Source texts of formatted documents:

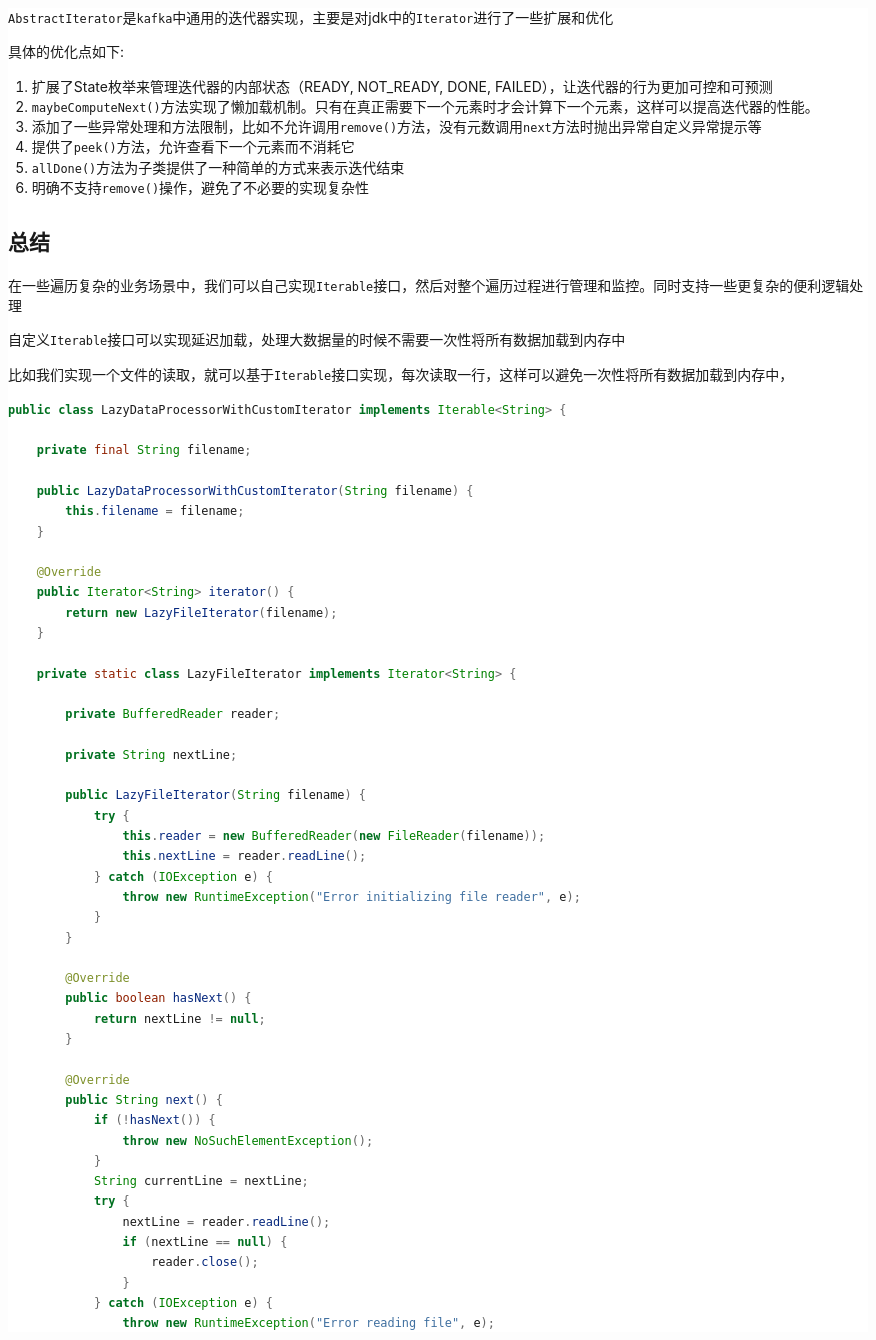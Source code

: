 `AbstractIterator`是`kafka`中通用的迭代器实现，主要是对jdk中的`Iterator`进行了一些扩展和优化

具体的优化点如下:
1. 扩展了State枚举来管理迭代器的内部状态（READY, NOT_READY, DONE, FAILED），让迭代器的行为更加可控和可预测
2. `maybeComputeNext()`方法实现了懒加载机制。只有在真正需要下一个元素时才会计算下一个元素，这样可以提高迭代器的性能。
3. 添加了一些异常处理和方法限制，比如不允许调用`remove()`方法，没有元数调用`next`方法时抛出异常自定义异常提示等
4. 提供了`peek()`方法，允许查看下一个元素而不消耗它
5. `allDone()`方法为子类提供了一种简单的方式来表示迭代结束
6. 明确不支持`remove()`操作，避免了不必要的实现复杂性

## 总结

在一些遍历复杂的业务场景中，我们可以自己实现`Iterable`接口，然后对整个遍历过程进行管理和监控。同时支持一些更复杂的便利逻辑处理

自定义`Iterable`接口可以实现延迟加载，处理大数据量的时候不需要一次性将所有数据加载到内存中

比如我们实现一个文件的读取，就可以基于`Iterable`接口实现，每次读取一行，这样可以避免一次性将所有数据加载到内存中，

```java
public class LazyDataProcessorWithCustomIterator implements Iterable<String> {
    
    private final String filename;

    public LazyDataProcessorWithCustomIterator(String filename) {
        this.filename = filename;
    }

    @Override
    public Iterator<String> iterator() {
        return new LazyFileIterator(filename);
    }

    private static class LazyFileIterator implements Iterator<String> {
        
        private BufferedReader reader;
        
        private String nextLine;

        public LazyFileIterator(String filename) {
            try {
                this.reader = new BufferedReader(new FileReader(filename));
                this.nextLine = reader.readLine();
            } catch (IOException e) {
                throw new RuntimeException("Error initializing file reader", e);
            }
        }

        @Override
        public boolean hasNext() {
            return nextLine != null;
        }

        @Override
        public String next() {
            if (!hasNext()) {
                throw new NoSuchElementException();
            }
            String currentLine = nextLine;
            try {
                nextLine = reader.readLine();
                if (nextLine == null) {
                    reader.close();
                }
            } catch (IOException e) {
                throw new RuntimeException("Error reading file", e);
```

• Task objective:
Count how many lines of the entries contain the word "implements", and respond with that count only.

• Result of the exercise:
2